How to add wllama into your frontend project (Example here: vite
+ react
+ typescript
)
As simple as:
npm i @wllama/wllama
Important
In case you use nginx
, apache
or something else on your server, you may need to follow another method. These headers are required:
Cross-Origin-Opener-Policy: same-origin
Cross-Origin-Embedder-Policy: require-corp
Because we're using vite dev server, we need to add this plugin to vite.config.ts
:
plugins: [
react(),
{
name: 'isolation',
configureServer(server) {
server.middlewares.use((_req, res, next) => {
res.setHeader('Cross-Origin-Opener-Policy', 'same-origin');
res.setHeader('Cross-Origin-Embedder-Policy', 'require-corp');
next();
});
},
},
],
Add to global scope:
import { Wllama } from '@wllama/wllama';
import wllamaSingle from '@wllama/wllama/src/single-thread/wllama.wasm?url';
import wllamaMulti from '@wllama/wllama/src/multi-thread/wllama.wasm?url';
const wllama = new Wllama({
'single-thread/wllama.wasm': wllamaSingle,
'multi-thread/wllama.wasm': wllamaMulti,
});
// let's use llama 3.2 1B model
const HF_REPO = 'bartowski/Llama-3.2-1B-Instruct-GGUF';
const HF_FILE = 'Llama-3.2-1B-Instruct-IQ3_M.gguf';
Then, in the main component, check if the model is loaded.
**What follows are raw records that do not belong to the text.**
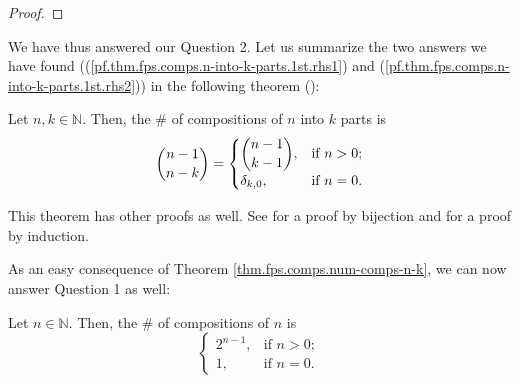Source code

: \begin{proof}
\end{proof}

We have thus answered our Question 2. Let us summarize the two answers we have
found ((\ref{pf.thm.fps.comps.n-into-k-parts.1st.rhs1}) and
(\ref{pf.thm.fps.comps.n-into-k-parts.1st.rhs2})) in the following theorem
(\cite[Theorem 2.10.1]{19fco}):

\begin{theorem}
\label{thm.fps.comps.num-comps-n-k}Let $n,k\in\mathbb{N}$. Then, the \# of
compositions of $n$ into $k$ parts is%
\[
\dbinom{n-1}{n-k}=%
\begin{cases}
\dbinom{n-1}{k-1}, & \text{if }n>0;\\
\delta_{k,0}, & \text{if }n=0.
\end{cases}
\]

\end{theorem}

This theorem has other proofs as well. See \cite[Proof of Theorem
2.10.1]{19fco} for a proof by bijection and \cite[solution to Exercise
2.10.2]{19fco} for a proof by induction.

As an easy consequence of Theorem \ref{thm.fps.comps.num-comps-n-k}, we can
now answer Question 1 as well:

\begin{theorem}
\label{thm.fps.comps.num-comps-n}Let $n\in\mathbb{N}$. Then, the \# of
compositions of $n$ is%
\[%
\begin{cases}
2^{n-1}, & \text{if }n>0;\\
1, & \text{if }n=0.
\end{cases}
\]

\end{theorem}


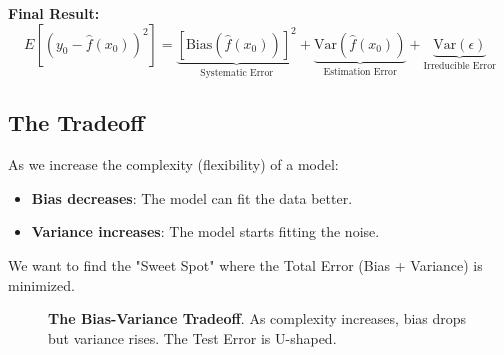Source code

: \documentclass[11pt, a4paper]{article}
\begin{document}
\textbf{Final Result:}
\begin{equation}
    E[(y_0 - \hat{f}(x_0))^2] = \underbrace{[\text{Bias}(\hat{f}(x_0))]^2}_{\text{Systematic Error}} + \underbrace{\text{Var}(\hat{f}(x_0))}_{\text{Estimation Error}} + \underbrace{\text{Var}(\epsilon)}_{\text{Irreducible Error}}
\end{equation}

\subsection{The Tradeoff}
As we increase the complexity (flexibility) of a model:
\begin{itemize}
    \item \textbf{Bias decreases}: The model can fit the data better.
    \item \textbf{Variance increases}: The model starts fitting the noise.
\end{itemize}

We want to find the "Sweet Spot" where the Total Error (Bias + Variance) is minimized.

\begin{figure}[h]
    \centering
    \caption{\textbf{The Bias-Variance Tradeoff}. As complexity increases, bias drops but variance rises. The Test Error is U-shaped.}
\end{figure}
\end{document}
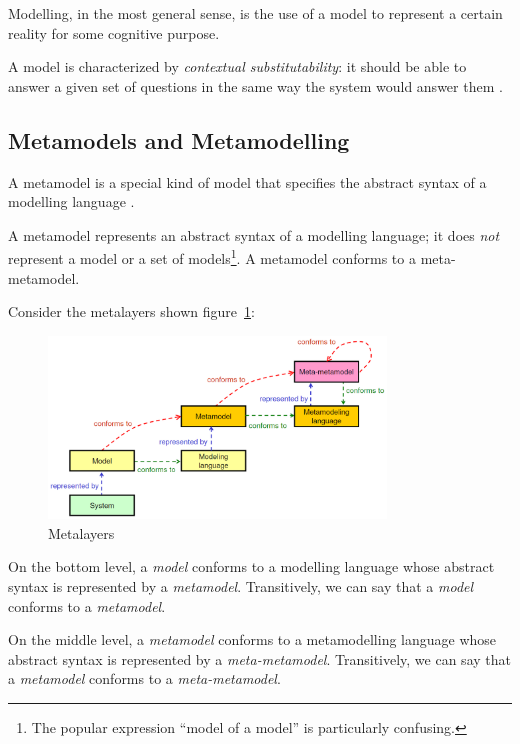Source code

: Modelling, in the most general sense, is the use of a model to represent a certain reality for some cognitive purpose.

A model is characterized by \textit{contextual substitutability}: it should be able to answer a given set of questions in the same way the system would answer them \cite{Genova09}.

\subsection{Metamodels and Metamodelling}

A metamodel is a special kind of model that specifies the abstract syntax of a modelling language \cite{OMG-MDA-Foundation-Model}.

A metamodel represents an abstract syntax of a modelling language; it does \textit{not} represent a model or a set of models\footnote{The popular expression ``model of a model'' is particularly confusing.}.
A metamodel conforms to a meta-metamodel.

Consider the metalayers shown figure~\ref{figure:metalayers}:

\begin{figure}[h]
	\centering
	\includegraphics[width=0.8\textwidth]{images/metalayers.png}
	\caption{Metalayers \cite{Genova09}}
	\label{figure:metalayers}
\end{figure}

On the bottom level, a \textit{model} conforms to a modelling language whose abstract syntax is represented by a \textit{metamodel}.
Transitively, we can say that a \textit{model} conforms to a \textit{metamodel}.

On the middle level, a \textit{metamodel} conforms to a metamodelling language whose abstract syntax is represented by a \textit{meta-metamodel}.
Transitively, we can say that a \textit{metamodel} conforms to a \textit{meta-metamodel}.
If not, load it:
useEffect(() => {
if (!wllama.isModelLoaded()) {
wllama.loadModelFromHF(HF_REPO, HF_FILE, {
n_ctx: 2048,
}).then(() => {
setReady(true);
setResponse('How can I help you?');
});
}
}, []);
Whenever user send a new message, run the inference and stream the result in real-time:
const onSubmit = async (text: string) => {
setReady(false);
setResponse('Thinking...');
await wllama.createChatCompletion([
{ role: 'system', content: 'You are Clippy, the Office Assistant was an intelligent user interface for Windows 98. Acts like the time is 1998 and you are on an old computer. Answer with short, concise responses.' },
{ role: 'user', content: text },
], {
onNewToken(token, piece, currentText) {
setResponse(currentText);
},
});
setReady(true);
};